Data should have filenames like: `spikes.times.npy` of the form `<object>.<attribute>.<ext>`

To work with data, you should set up a `one` instance:

```
from one.api import One
one = One.setup(cache_dir=/path/to/alf_data_repo>)
```
>[!IMPORTANT]
> Most commands either take a `run` or a `session` as input. There is an important distinction between a `run` and a `session`. 
> - A `run` is in "SpikeGLX  refers to any number of "gates" as recorded by spikeGLX. This folder structure is: `<subject>/<subject>_g0...`
> - A `session` is in ALF/ONE format and refers to a single gate recorded by SpikeGLX, but processed into the format above. \
> 
> Rule of thumb is, if you are working before spikesorting, you are working with `run` format. If you are after spikesorting, it is `session`


---
### For SCRI/Ramirelab users:
The cache_dir lives on the RSS in:
`/helens.childrens.sea.kids/active/ramirez_j/ramirezlab/alf_data_repo`\
which is mounted on sasquatch as:\
`/data/rss/helens/ramirez_j/ramirezlab`\
We mirror all but the raw ephys data to sasquatch work nodes at:
`/data/hps/assoc/private/medullary/data/alf_data_repo`

---

 Now you can structure analysis scripts around the **ONE** structure. Scripts for analysis of data specific to projects should be maintained seperately from this repo. The user is encouraged to use [brainbox](https://github.com/int-brain-lab/ibllib) to manipulate data. 


---
## Hardware

- IMEC Neuropixels
- Sensapex MPM 
- NI based auxiliary recording
- AM systems 1700 Amplifier
- Buxco pressure sensor
- Legacy Ramirez homebrew hardware integrator (for integrating EMGs)
- Valve manifold for gas presentation
    - 100% O2
    - Room air
    - 10% O2 hypoxia  
    - 5%CO2 hypercapnia
    - 100%N2 anoxia
    - Hering breuer closure valve
- Optogenetics - 2 x Cobalt 473nm, 1x Cobalt 635nm lasers. 
- Arduino based experiment control (inspired by Bpod)
- Chameleon Camera(s) - controlled by a teensy camera pulser
- USV mic
- Olfactometer

---
## Software
- **hardware**: Control, CAD, and diagrams of the rig hardware Currently hosted in its own repository.
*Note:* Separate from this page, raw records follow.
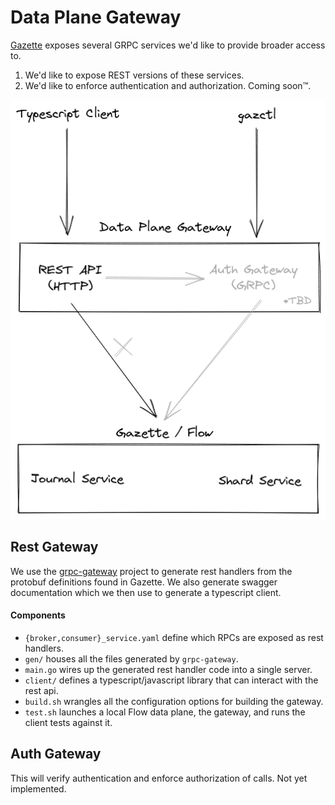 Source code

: # Data Plane Gateway

[Gazette](https://github.com/gazette/core) exposes several GRPC services we'd like to provide broader access to.
1. We'd like to expose REST versions of these services.
2. We'd like to enforce authentication and authorization. Coming soon:tm:.

![Data Plane Gateway](docs/data-plane-gateway-v1.png)

## Rest Gateway

We use the [grpc-gateway](https://github.com/grpc-ecosystem/grpc-gateway/) project to generate rest handlers from the protobuf definitions found in Gazette. We also generate swagger documentation which we then use to generate a typescript client.

#### Components

* `{broker,consumer}_service.yaml` define which RPCs are exposed as rest handlers.
* `gen/` houses all the files generated by `grpc-gateway`.
* `main.go` wires up the generated rest handler code into a single server.
* `client/` defines a typescript/javascript library that can interact with the rest api.
* `build.sh` wrangles all the configuration options for building the gateway.
* `test.sh` launches a local Flow data plane, the gateway, and runs the client tests against it.

## Auth Gateway

This will verify authentication and enforce authorization of calls. Not yet implemented.
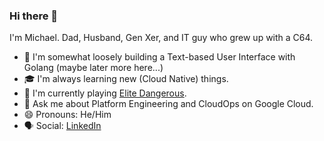 ### Hi there 👋

I'm Michael. Dad, Husband, Gen Xer, and IT guy who grew up with a C64.

- 👷 I'm somewhat loosely building a Text-based User Interface with Golang (maybe later more here...) 
- 🎓 I'm always learning new (Cloud Native) things.
- 🚀 I'm currently playing [Elite Dangerous](https://www.elitedangerous.com/).
- 💬 Ask me about Platform Engineering and CloudOps on Google Cloud.
- 😄 Pronouns: He/Him
- 🗣 Social: [LinkedIn](https://www.linkedin.com/in/m5lk3n/)

<!--
**m5lk3n/m5lk3n** is a ✨ _special_ ✨ repository because its `README.md` (this file) appears on your GitHub profile.

Here are some ideas to get you started:

- 🔭 I’m currently working on ...
- 🌱 I’m currently learning ...
- 👯 I’m looking to collaborate on ...
- 🤔 I’m looking for help with ...
- 💬 Ask me about ...
- 📫 How to reach me: ...
- 😄 Pronouns: ...
- ⚡ Fun fact: ...
-->
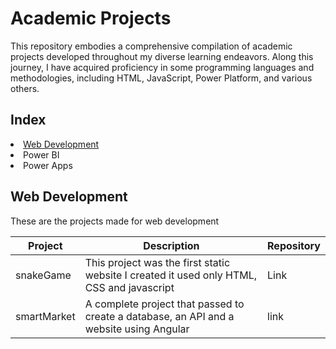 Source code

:# Academic Projects

This repository embodies a comprehensive compilation of academic projects developed throughout my diverse learning endeavors. Along this  journey, I have acquired proficiency in some programming languages and methodologies, including HTML, JavaScript, Power Platform, and various others.

## Index
<li>
  <a href="web">
    Web Development
  </a>
</li>
<li>
  Power BI
</li>
<li>
  Power Apps
</li>

<h2 id="web" > Web Development </h2>
These are the projects made for web development

Project | Description | Repository
--------|------------|------
snakeGame | This project was the first static website I created it used only HTML, CSS and javascript | Link
smartMarket | A complete project that passed to create a database, an API and a website using Angular | link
See https://github.com/nbush257/pyExpControl
    - **pyExperimentControl**: Firmware, gui and scripting of arduino control
- **archiving**: Routines for backing up raw data on the SCRI RSS
- **preprocess**: Extract physiological data, experimental events  
- **sorting**: Spikesorting functions and pipelines
- **postprocess**: Compute secondary analyses that rely on spikesorted data 
    -  e.g. optotagging, coherence and respiratory modulation calculations,axon/soma categorization
- **utils**: General utility functions 
- **analysis**: Singlecell and population analyses.
- **plot**: Frequently reused plotting functions, including latent space plotting
- **videos**: Code to make frequently created videos, including evolution of latent, rasters, and auxiliary data over time.
---
## Primary preprocessing and sorting pipeline
This code provides a simple way to process most of the preprocessing steps necesarry to perform after a neuropixel expriment.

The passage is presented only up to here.